Augusta, Angélica e Consolação (1973), Tom Zé
Tom Zé canta o inimaginável e utiliza do nome de três avenidas nos Jardins de São Paulo para mostrar o seu amor pela cidade. Amor que ele dedicou em 1968, em “São São Paulo Meu Amor”, vencendo o Festival da Record daquele ano. “São oito milhões de habitantes (já são mais de 11 milhões)/De todo canto em ação/Que se agridem cortesmente/Morrendo a todo vapor/E amando com todo ódio/Se odeiam com todo amor/São oito milhões de habitantes/Aglomerada solidão/Por mil chaminés e carros/Caseados à prestação/Porém com todo defeito/Te carrego no meu peito”, espantou uma plateia atônita no famoso festival.
Augusta, Angélica e Consolação
Augusta, graças a deus,
Graças a deus,
Entre você e a angélica
Eu encontrei a consolação
Que veio olhar por mim
E me deu a mão.
Augusta, que saudade,
Você era vaidosa,
Que saudade,
E gastava o meu dinheiro,
Que saudade,
Com roupas importadas
E outras bobagens.
Angélica, que maldade,
Você sempre me deu bolo,
Que maldade,
E até andava com a roupa,
Que maldade,
Cheirando a consultório médico,
Angélica.
Augusta, graças a deus,
Entre você e a angélica
Eu encontrei a consolação
Que veio olhar por mim
E me deu a mão.
Quando eu vi
Que o largo dos aflitos
Não era bastante largo
Pra caber minha aflição,
Eu fui morar na estação da luz,
Porque estava tudo escuro
Dentro do meu coração.
Às Vezes (2010), de Luiz Chagas; interpretação: Tulipa Ruiz
Mais uma vez a rua Augusta, que tem uma vida noturna para todos os gostos e muitos bares destinados à população LGBT, é cantada nesta bela canção para mostrar que há vida em São Paulo, apesar o céu cinzento e prefeitos mau-humorados, que chegaram a pintar de cinza muros da cidade, apagando grandes obras de arte de grafite na avenida 23 de maio, como fez João Doria, quando estava na prefeitura. Doria foi obrigado a recuar pela reação da sociedade para defender a arte como parte da vida da cidade.
Às Vezes
Às vezes quando eu vou à Augusta
O que mais me assusta é o teu jeito de olhar
De me ignorar
Toda em tons de azul
Teu ar displicente invade meu espaço
E eu caio no laço exatamente do jeito
Um crime perfeito
It’s all right, baby blue
Garupa de moto, a quina da loto saiu pra você
Sem nome e o endereço é de hotel, eu mereço
Até outra vez
Às vezes quando eu chego em casa
O silêncio me arrasa e eu ligo logo a TV
Só então eu ligo pr’ocê, descubro que já sumiu
Não sei em qual festa que eu te garimpei
Cantanto “lay mister lay”, será que foi no meu tio?

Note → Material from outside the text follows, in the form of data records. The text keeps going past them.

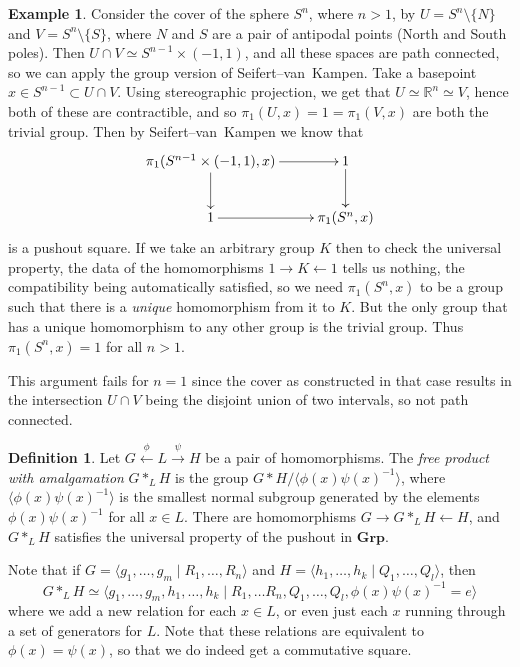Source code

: \documentclass{tufte-handout}
\def\Grp {\mathbf{Grp}}
\def\RR{\mathbb{R}}
\newcommand{\lecturenum}[1]{\marginnote{\color{red}Lecture #1}}
\theoremstyle{definition}
\newtheorem{definition}{Definition}
\newtheorem{example}{Example}
\begin{document}
\begin{example}

Consider the cover of the sphere $S^n$, where $n>1$, by $U=S^n\setminus\{N\}$ and 
$V=S^n\setminus\{S\}$, where $N$ and $S$ are a pair of antipodal points (North and South 
poles). Then $U\cap V \simeq S^{n-1}\times (-1,1)$, and all these spaces are path 
connected, so we can apply the group version of Seifert--van~Kampen. Take a basepoint 
$x\in S^{n-1} \subset U\cap V$. Using stereographic projection, we get that $U\simeq 
\RR^n \simeq V$, hence both of these are contractible, and so $\pi_1(U,x) = 1 = 
\pi_1(V,x)$ are both the trivial group. Then by Seifert--van~Kampen we know that
\[
\xymatrix{
	\pi_1(S^{n-1}\times(-1,1),x) \ar[r] \ar[d] & 1 \ar[d]\\
	1 \ar[r] & \pi_1(S^n,x)
}
\]
is a pushout square. If we take an arbitrary group $K$ then to check the universal 
property, the data of the homomorphisms $1\to K \leftarrow 1$ tells us nothing, the 
compatibility being automatically satisfied, so we need $\pi_1(S^n,x)$ to be a group 
such that there is a \emph{unique} homomorphism from it to $K$. But the only group that 
has a unique homomorphism to any other group is the trivial group. Thus $\pi_1(S^n,x)=1$ 
for all $n>1$.
\end{example}

This argument fails for $n=1$ since the cover as constructed in that case results in the 
intersection $U\cap V$ being the disjoint union of two intervals, so not path connected.

\lecturenum{13}

\begin{definition}

Let $G\xleftarrow{\phi} L \xrightarrow{\psi} H$ be a pair of homomorphisms. The 
\emph{free product with amalgamation} $G\ast_L H$ is the group $G\ast H/\langle 
\phi(x)\psi(x)^{-1}\rangle$, where $\langle \phi(x)\psi(x)^{-1}\rangle$ is the smallest normal 
subgroup generated by the elements $\phi(x)\psi(x)^{-1}$ for all $x\in L$. There are 
homomorphisms $G\to G\ast_L H \leftarrow H$, and $G\ast_L H$ satisfies the universal 
property of the pushout in $\Grp$.

\end{definition}

Note
 that if $G = \langle g_1,\ldots,g_m \mid R_1,\ldots,R_n\rangle$ and $H=\langle 
h_1,\ldots,h_k \mid Q_1,\ldots,Q_l\rangle$, then
\[
	G\ast_L H \simeq \langle g_1,\ldots,g_m,h_1,\ldots,h_k\mid R_1,\ldots R_n,Q_1,\ldots, Q_l,
			\phi(x)\psi(x)^{-1}=e \rangle 
\]
where we add a new relation for each $x\in L$, or even just each $x$ running through a 
set of generators for $L$. Note that these relations are equivalent to $\phi(x) = \psi(x)$,
so that we do indeed get a commutative square.
\end{document}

Ou em algum bar do Brasil…
Sei lá, eu fui mais de mil
Cheguei bem tarde, o vinho estava no fim
E alguém passou o chapéu pra mim e gritou
É grana pra mais bebum e eu não paguei
Às vezes quando eu vou ao shopping
Escuto “Money for Nothing” e então começo a lembrar
Que eu tocava num bar e que uma corda quebrou
Foi um deus-nos-acuda, eu apelei pro meu Buda
Te peguei pelo braço e nós fomos embora
Eu disse: Baby, não chora, amor de primeira hora
A vida é chata, mas ser platéia é pior
E que papel o meu
Chá quente na cama, sorvete, torta, banana, lua de mel
Às vezes quando eu vou ao centro da cidade
Evito, mas entro no mesmo bar que você
Nem imagino o porquê, se eu nem queria beber
Reparo em sua roupa, na loira ao seu lado
No seu ar cansado que nem mesmo me vê
Olhando pr’ocê, pedindo outro “fernet”
Será que não chega, já estou me repetindo
Eu vivo mentindo pra mim
Outro sim, outra “trip”, outro tchau
Outro caso banal, tão normal, tão chinfrim
Às vezes eu até pego uma estrada
E a cada belo horizonte eu diviso o seu rosto
A face oculta da lua soprando ainda sou sua
Persigo São Paulo (1998), de Itamar Assumpção
Itamar Assunção (1949-2003) foi uma das grandes revelações do Teatro Lira Paulistana nos anos 1980. Muitos artistas independentes usaram esse espaço para dar o seu recado aos paulistanos, ao Brasil e ao mundo.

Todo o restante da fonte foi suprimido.